= Requirement =
Only the lines that hold "testing" should be in the answer, each copied from the data below.

= Stored items =
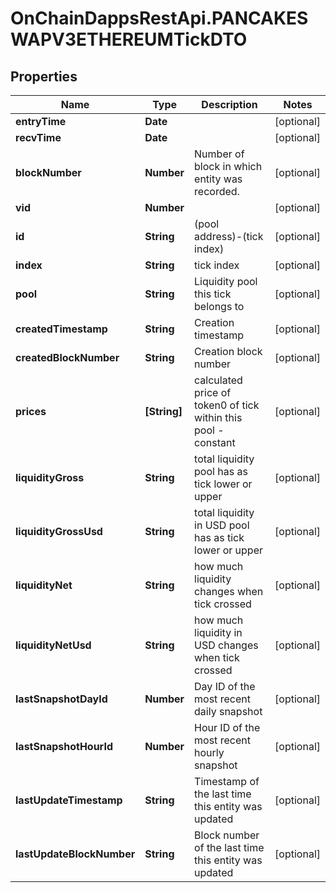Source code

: # OnChainDappsRestApi.PANCAKESWAPV3ETHEREUMTickDTO

## Properties

Name | Type | Description | Notes
------------ | ------------- | ------------- | -------------
**entryTime** | **Date** |  | [optional] 
**recvTime** | **Date** |  | [optional] 
**blockNumber** | **Number** | Number of block in which entity was recorded. | [optional] 
**vid** | **Number** |  | [optional] 
**id** | **String** | (pool address)-(tick index) | [optional] 
**index** | **String** | tick index | [optional] 
**pool** | **String** | Liquidity pool this tick belongs to | [optional] 
**createdTimestamp** | **String** | Creation timestamp | [optional] 
**createdBlockNumber** | **String** | Creation block number | [optional] 
**prices** | **[String]** | calculated price of token0 of tick within this pool - constant | [optional] 
**liquidityGross** | **String** | total liquidity pool has as tick lower or upper | [optional] 
**liquidityGrossUsd** | **String** | total liquidity in USD pool has as tick lower or upper | [optional] 
**liquidityNet** | **String** | how much liquidity changes when tick crossed | [optional] 
**liquidityNetUsd** | **String** | how much liquidity in USD changes when tick crossed | [optional] 
**lastSnapshotDayId** | **Number** | Day ID of the most recent daily snapshot | [optional] 
**lastSnapshotHourId** | **Number** | Hour ID of the most recent hourly snapshot | [optional] 
**lastUpdateTimestamp** | **String** | Timestamp of the last time this entity was updated | [optional] 
**lastUpdateBlockNumber** | **String** | Block number of the last time this entity was updated | [optional] 


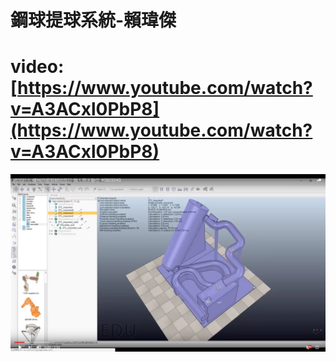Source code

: # 鋼球提球系統-賴瑋傑

# video:[https://www.youtube.com/watch?v=A3ACxl0PbP8](https://www.youtube.com/watch?v=A3ACxl0PbP8)

![](/assets/43.jpg)

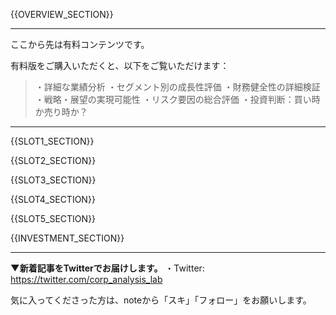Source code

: ﻿{{OVERVIEW_SECTION}}

---

ここから先は有料コンテンツです。

有料版をご購入いただくと、以下をご覧いただけます：
> ・詳細な業績分析
> ・セグメント別の成長性評価
> ・財務健全性の詳細検証
> ・戦略・展望の実現可能性
> ・リスク要因の総合評価
> ・投資判断：買い時か売り時か？

---

{{SLOT1_SECTION}}

{{SLOT2_SECTION}}

{{SLOT3_SECTION}}

{{SLOT4_SECTION}}

{{SLOT5_SECTION}}

{{INVESTMENT_SECTION}}

---

**▼新着記事をTwitterでお届けします。**
・Twitter: https://twitter.com/corp_analysis_lab

気に入ってくださった方は、noteから「スキ」「フォロー」をお願いします。
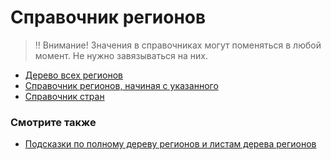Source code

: # Справочник регионов

> ‼️ Внимание! Значения в справочниках могут поменяться в любой момент. Не нужно завязываться на них.

* [Дерево всех регионов](https://api.hh.ru/openapi/redoc#tag/Obshie-spravochniki/operation/get-areas)
* [Справочник регионов, начиная с указанного](https://api.hh.ru/openapi/redoc#tag/Obshie-spravochniki/operation/get-areas-from-specified)
* [Справочник стран](https://api.hh.ru/openapi/redoc#tag/Obshie-spravochniki/operation/get-countries)

### Смотрите также

* [Подсказки по полному дереву регионов и листам дерева регионов](suggests.md#areas)
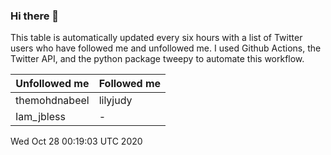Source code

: ### Hi there 👋

This table is automatically updated every six hours with a list of Twitter users who have followed me and unfollowed me. I used Github Actions, the Twitter API, and the python package tweepy to automate this workflow.

| Unfollowed me |  Followed me |
| --- | --- |
|themohdnabeel|lilyjudy|
|Iam_jbless|-|
Wed Oct 28 00:19:03 UTC 2020
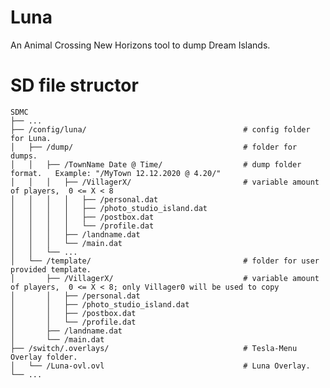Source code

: # Luna
An Animal Crossing New Horizons tool to dump Dream Islands.

# SD file structor

    SDMC
    ├── ...
    ├── /config/luna/                                   # config folder for Luna.
    │   ├── /dump/                                      # folder for dumps.
    │   │   ├── /TownName Date @ Time/                  # dump folder format.   Example: "/MyTown 12.12.2020 @ 4.20/"
    │   │   │   ├── /VillagerX/                         # variable amount of players,  0 <= X < 8
    │   │   │   │   ├── /personal.dat
    │   │   │   │   ├── /photo_studio_island.dat
    │   │   │   │   ├── /postbox.dat
    │   │   │   │   └── /profile.dat
    │   │   │   ├── /landname.dat
    │   │   │   └── /main.dat
    │   │   └── ...   
    │   └── /template/                                  # folder for user provided template.
    │       ├── /VillagerX/                             # variable amount of players,  0 <= X < 8; only Villager0 will be used to copy
    │       │   ├── /personal.dat
    │       │   ├── /photo_studio_island.dat
    │       │   ├── /postbox.dat
    │       │   └── /profile.dat
    │       ├── /landname.dat
    │       └── /main.dat
    ├── /switch/.overlays/                              # Tesla-Menu Overlay folder.
    │   └── /Luna-ovl.ovl                               # Luna Overlay.
    └── ...

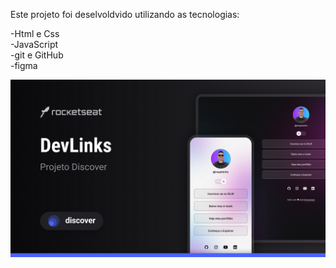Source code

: Este projeto foi deselvoldvido utilizando as tecnologias:

-Html e Css  
-JavaScript  
-git e GitHub  
-figma

<img src="./assets/assets/preview.jpg" alt="">
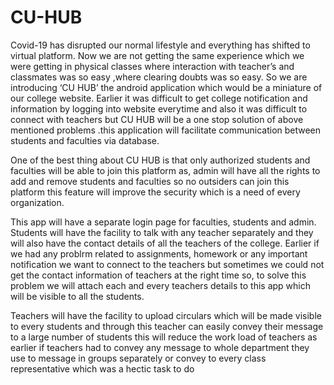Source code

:# CU-HUB
Covid-19 has disrupted our normal lifestyle and everything has shifted to virtual platform. Now we are not getting the same experience which we were getting in  physical classes where interaction with teacher’s and classmates was so easy ,where clearing doubts was so easy. So we are introducing ‘CU HUB’ the android application which would be a miniature of our college website.
 Earlier it was difficult to get college notification and information by logging into website everytime and also it was difficult to connect with teachers but CU HUB will be a one stop solution of above mentioned problems .this application will facilitate communication between students and faculties via database.

One of the best thing about CU HUB is that only authorized students and faculties will be able to join this platform as, admin will have all the rights to add and remove students and faculties so no outsiders can join this platform this feature will improve the security which is a need of every organization. 

This app will have a separate login page for faculties, students and admin. Students will have the facility to talk with any teacher separately and they will also have the contact details of all the teachers of the college. Earlier if we had any problrm related to assignments, homework or any important notification we want to connect to the teachers but sometimes we could not get the contact information of teachers at the right time so, to solve this problem we will attach each and every teachers details to this app which will be visible to all the students.


Teachers will have the facility to upload circulars which will be made visible to every students and through this teacher can easily convey their message to a large number of students this will reduce the work load of teachers as earlier if teachers had to convey any message to whole department they use to message in groups separately or convey to every class representative which was a hectic task to do




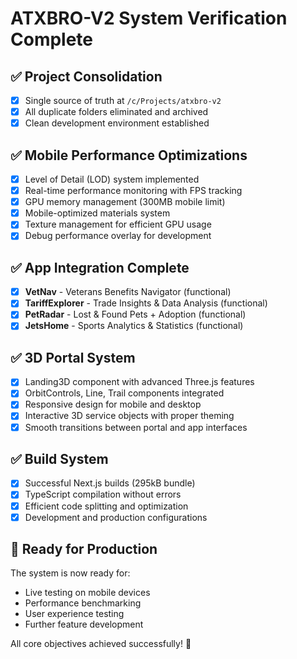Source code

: # ATXBRO-V2 System Verification Complete

## ✅ Project Consolidation
- [x] Single source of truth at `/c/Projects/atxbro-v2`
- [x] All duplicate folders eliminated and archived
- [x] Clean development environment established

## ✅ Mobile Performance Optimizations  
- [x] Level of Detail (LOD) system implemented
- [x] Real-time performance monitoring with FPS tracking
- [x] GPU memory management (300MB mobile limit)
- [x] Mobile-optimized materials system
- [x] Texture management for efficient GPU usage
- [x] Debug performance overlay for development

## ✅ App Integration Complete
- [x] **VetNav** - Veterans Benefits Navigator (functional)
- [x] **TariffExplorer** - Trade Insights & Data Analysis (functional) 
- [x] **PetRadar** - Lost & Found Pets + Adoption (functional)
- [x] **JetsHome** - Sports Analytics & Statistics (functional)

## ✅ 3D Portal System
- [x] Landing3D component with advanced Three.js features
- [x] OrbitControls, Line, Trail components integrated
- [x] Responsive design for mobile and desktop
- [x] Interactive 3D service objects with proper theming
- [x] Smooth transitions between portal and app interfaces

## ✅ Build System
- [x] Successful Next.js builds (295kB bundle)
- [x] TypeScript compilation without errors
- [x] Efficient code splitting and optimization
- [x] Development and production configurations

## 🎯 Ready for Production
The system is now ready for:
- Live testing on mobile devices
- Performance benchmarking
- User experience testing
- Further feature development

All core objectives achieved successfully! 🚀

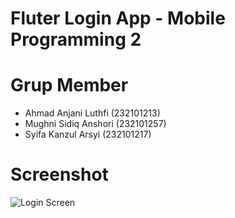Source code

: # Fluter Login App - Mobile Programming 2

# Grup Member
  - Ahmad Anjani Luthfi  (232101213)
  - Mughni Sidiq Anshori (232101257)
  - Syifa Kanzul Arsyi   (232101217)
    
# Screenshot

![Login Screen](screenshots/login_screen.png)

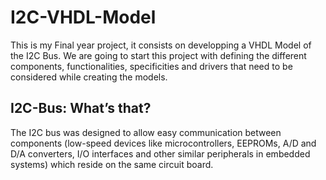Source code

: # I2C-VHDL-Model
This is my Final year project, it consists on developping a VHDL Model of the I2C Bus.
We are going to start this project with defining the different components, functionalities, specificities and drivers that need to be considered while creating the models.
## I2C-Bus: What’s that?
The I2C bus was designed to allow easy communication between components (low-speed devices like microcontrollers, EEPROMs, A/D and D/A converters, I/O interfaces and other similar peripherals in embedded systems) which reside on the same circuit board. 
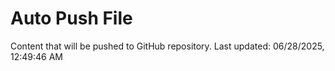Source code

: # Auto Push File

Content that will be pushed to GitHub repository.
Last updated: 06/28/2025, 12:49:46 AM
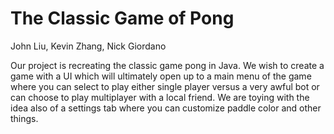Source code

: # The Classic Game of Pong

John Liu, Kevin Zhang, Nick Giordano 

Our project is recreating the classic game pong in Java. We wish to create a game with a UI which will ultimately open up to a main menu of the game where you can select to play either single player versus a very awful bot or can choose to play multiplayer with a local friend. We are toying with the idea also of a settings tab where you can customize paddle color and other things.

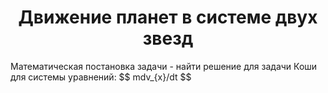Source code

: <h1 align="center">Движение планет в системе двух звезд</h1>
Математическая постановка задачи - найти решение для задачи Коши для системы уравнений:
$$ mdv_{x}/dt $$
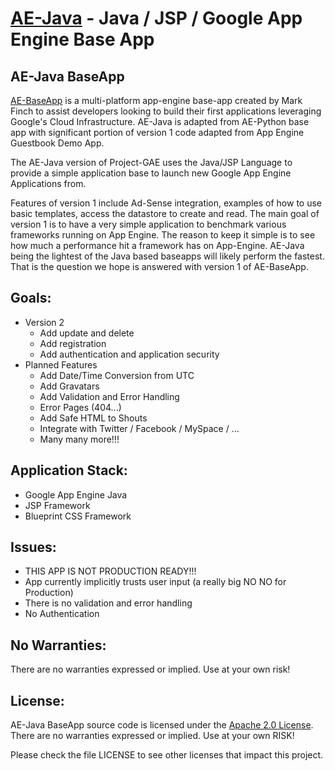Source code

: [AE-Java](http://ae-java.appspot.com) - Java / JSP / Google App Engine Base App
==============================================

AE-Java BaseApp
---------------

[AE-BaseApp](http://ae-baseapp.appspot.com) is a multi-platform app-engine base-app created by 
Mark Finch to assist developers looking to build their first applications 
leveraging Google's Cloud Infrastructure. AE-Java is adapted from AE-Python
base app with significant portion of version 1 code adapted from App
Engine Guestbook Demo App.

The AE-Java version of Project-GAE uses the Java/JSP Language to provide a
simple application base to launch new Google App Engine Applications from.  

Features of version 1 include Ad-Sense integration, examples of how to use basic
templates, access the datastore to create and read.  The main goal of version 1
is to have a very simple application to benchmark various frameworks running on
App Engine.  The reason to keep it simple is to see how much a performance hit a
framework has on App-Engine.  AE-Java being the lightest of the Java based
baseapps will likely perform the fastest.  That is the question we hope is
answered with version 1 of AE-BaseApp.

Goals:
------
  * Version 2
    * Add update and delete
    * Add registration
    * Add authentication and application security
  * Planned Features
    * Add Date/Time Conversion from UTC
    * Add Gravatars
    * Add Validation and Error Handling
    * Error Pages (404...)
    * Add Safe HTML to Shouts
    * Integrate with Twitter / Facebook / MySpace / ...
    * Many many more!!!

Application Stack:
------------------
  * Google App Engine Java
  * JSP Framework
  * Blueprint CSS Framework

Issues:
-------
  * THIS APP IS NOT PRODUCTION READY!!!
  * App currently implicitly trusts user input (a really big NO NO for Production)
  * There is no validation and error handling
  * No Authentication

No Warranties:
-------------
There are no warranties expressed or implied.  Use at your own risk!

License:
--------
AE-Java BaseApp source code is licensed under the [Apache 2.0 License](http://www.apache.org/licenses/LICENSE-2.0).  
There are no warranties expressed or implied.  Use at your own RISK!

Please check the file LICENSE to see other licenses that impact this project.

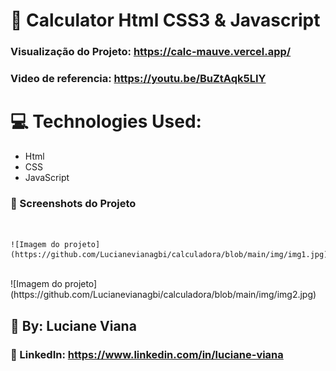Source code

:    # :book: Calculator Html CSS3 & Javascript
   
  ### Visualização do Projeto: https://calc-mauve.vercel.app/

  ### Video de referencia: https://youtu.be/BuZtAqk5LIY

   # :computer: Technologies Used:
   
   * Html
   * CSS
   * JavaScript

   ### :camera_flash: Screenshots do Projeto
   <br> 
    
    ![Imagem do projeto](https://github.com/Lucianevianagbi/calculadora/blob/main/img/img1.jpg)
   <br>
   ![Imagem do projeto](https://github.com/Lucianevianagbi/calculadora/blob/main/img/img2.jpg)
   <br>

   ## :woman: By:  Luciane Viana

   ### :link: LinkedIn: https://www.linkedin.com/in/luciane-viana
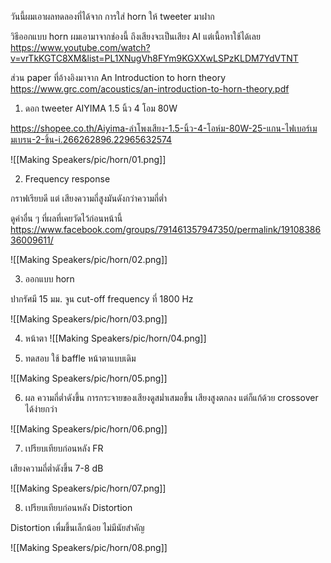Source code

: 

วันนี้ผมเอาผลทดลองที่ได้จาก
การใส่ horn ให้ tweeter มาฝาก


วิธีออกแบบ horn ผมเอามาจากช่องนี้
ถึงเสียงจะเป็นเสียง AI แต่เนื้อหาใช้ได้เลย
https://www.youtube.com/watch?v=vrTkKGTC8XM&list=PL1XNugVh8FYm9KGXXwLSPzKLDM7YdVTNT

ส่วน paper ที่อ้างอิงมาจาก
An Introduction to horn theory
https://www.grc.com/acoustics/an-introduction-to-horn-theory.pdf


1. ดอก tweeter
AIYIMA 1.5 นิ้ว 4 โอม 80W

https://shopee.co.th/Aiyima-ลําโพงเสียง-1.5-นิ้ว-4-โอห์ม-80W-25-แกน-ไฟเบอร์เมมเบรน-2-ชิ้น-i.266262896.22965632574

![[Making Speakers/pic/horn/01.png]]

2. Frequency response

กราฟเรียบดี แต่ เสียงความถี่สูงมันดังกว่าความถี่ต่ำ

ดูค่าอื่น ๆ ที่ผลที่เคยวัดไว้ก่อนหน้านี้
https://www.facebook.com/groups/791461357947350/permalink/1910838636009611/

![[Making Speakers/pic/horn/02.png]]

3. ออกแบบ horn 

ปากรัศมี 15 มม. จูน cut-off frequency ที่ 1800 Hz

![[Making Speakers/pic/horn/03.png]]

4. หน้าตา
![[Making Speakers/pic/horn/04.png]]


5. ทดสอบ
ใช้ baffle หน้าตาแบบเดิม

![[Making Speakers/pic/horn/05.png]]

6. ผล
ความถี่ต่ำดังขึ้น การกระจายของเสียงดูสม่ำเสมอขึ้น
เสียงสูงตกลง แต่ก็แก้ด้วย crossover ได้ง่ายกว่า

![[Making Speakers/pic/horn/06.png]]

7. เปรียบเทียบก่อนหลัง FR

เสียงความถี่ต่ำดังขึ้น 7-8 dB

![[Making Speakers/pic/horn/07.png]]

8. เปรียบเทียบก่อนหลัง Distortion

Distortion เพื่มขึ้นเล็กน้อย ไม่มีนัยสำคัญ

![[Making Speakers/pic/horn/08.png]]
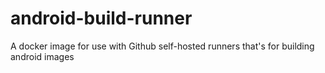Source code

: # android-build-runner
A docker image for use with Github self-hosted runners that's for building android images
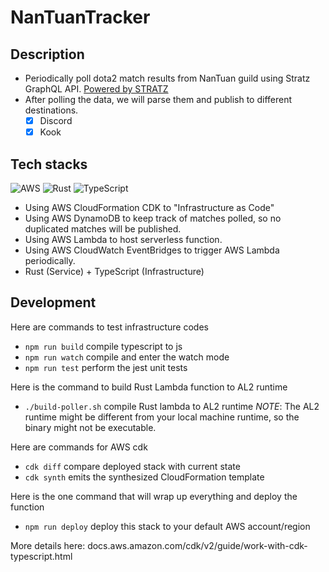 # NanTuanTracker

## Description
- Periodically poll dota2 match results from NanTuan guild using Stratz GraphQL API.  [Powered by STRATZ](https://stratz.com/)
- After polling the data, we will parse them and publish to different destinations.
    - [X] Discord
    - [X] Kook

## Tech stacks
![AWS](https://img.shields.io/badge/Amazon_AWS-232F3E?style=for-the-badge&logo=amazon-aws&logoColor=white)
![Rust](https://img.shields.io/badge/rust-%23000000.svg?style=for-the-badge&logo=rust&logoColor=white) 
![TypeScript](https://img.shields.io/badge/typescript-%23007ACC.svg?style=for-the-badge&logo=typescript&logoColor=white)
- Using AWS CloudFormation CDK to "Infrastructure as Code"
- Using AWS DynamoDB to keep track of matches polled, so no duplicated matches will be published. 
- Using AWS Lambda to host serverless function.
- Using AWS CloudWatch EventBridges to trigger AWS Lambda periodically.
- Rust (Service) + TypeScript (Infrastructure)

## Development
Here are commands to test infrastructure codes
* `npm run build`       compile typescript to js
* `npm run watch`       compile and enter the watch mode
* `npm run test`        perform the jest unit tests

Here is the command to build Rust Lambda function to AL2 runtime
* `./build-poller.sh`   compile Rust lambda to AL2 runtime
*NOTE*: The AL2 runtime might be different from your local machine runtime, so the binary might not be executable.

Here are commands for AWS cdk
* `cdk diff`            compare deployed stack with current state
* `cdk synth`           emits the synthesized CloudFormation template

Here is the one command that will wrap up everything and deploy the function
* `npm run deploy`      deploy this stack to your default AWS account/region

More details here: docs.aws.amazon.com/cdk/v2/guide/work-with-cdk-typescript.html
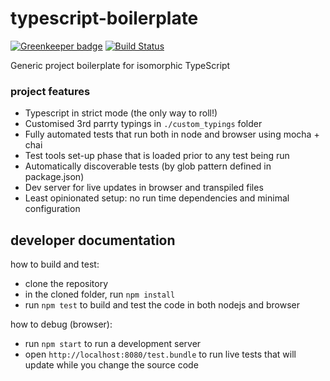 # typescript-boilerplate

[![Greenkeeper badge](https://badges.greenkeeper.io/amir-arad/typescript-boilerplate-app.svg)](https://greenkeeper.io/)
[![Build Status](https://travis-ci.org/amir-arad/typescript-boilerplate-app.svg?branch=master)](https://travis-ci.org/amir-arad/typescript-boilerplate-app)

Generic project boilerplate for isomorphic TypeScript

### project features
 - Typescript in strict mode (the only way to roll!)
 - Customised 3rd parrty typings in `./custom_typings` folder
 - Fully automated tests that run both in node and browser using mocha + chai
 - Test tools set-up phase that is loaded prior to any test being run
 - Automatically discoverable tests (by glob pattern defined in package.json)
 - Dev server for live updates in browser and transpiled files 
 - Least opinionated setup: no run time dependencies and minimal configuration

## developer documentation
how to build and test:
 - clone the repository
 - in the cloned folder, run `npm install`
 - run `npm test` to build and test the code in both nodejs and browser

how to debug (browser):
 - run `npm start` to run a development server
 - open `http://localhost:8080/test.bundle` to run live tests that will update while you change the source code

= Result for this task =
- Live testing on mobile devices
- User experience testing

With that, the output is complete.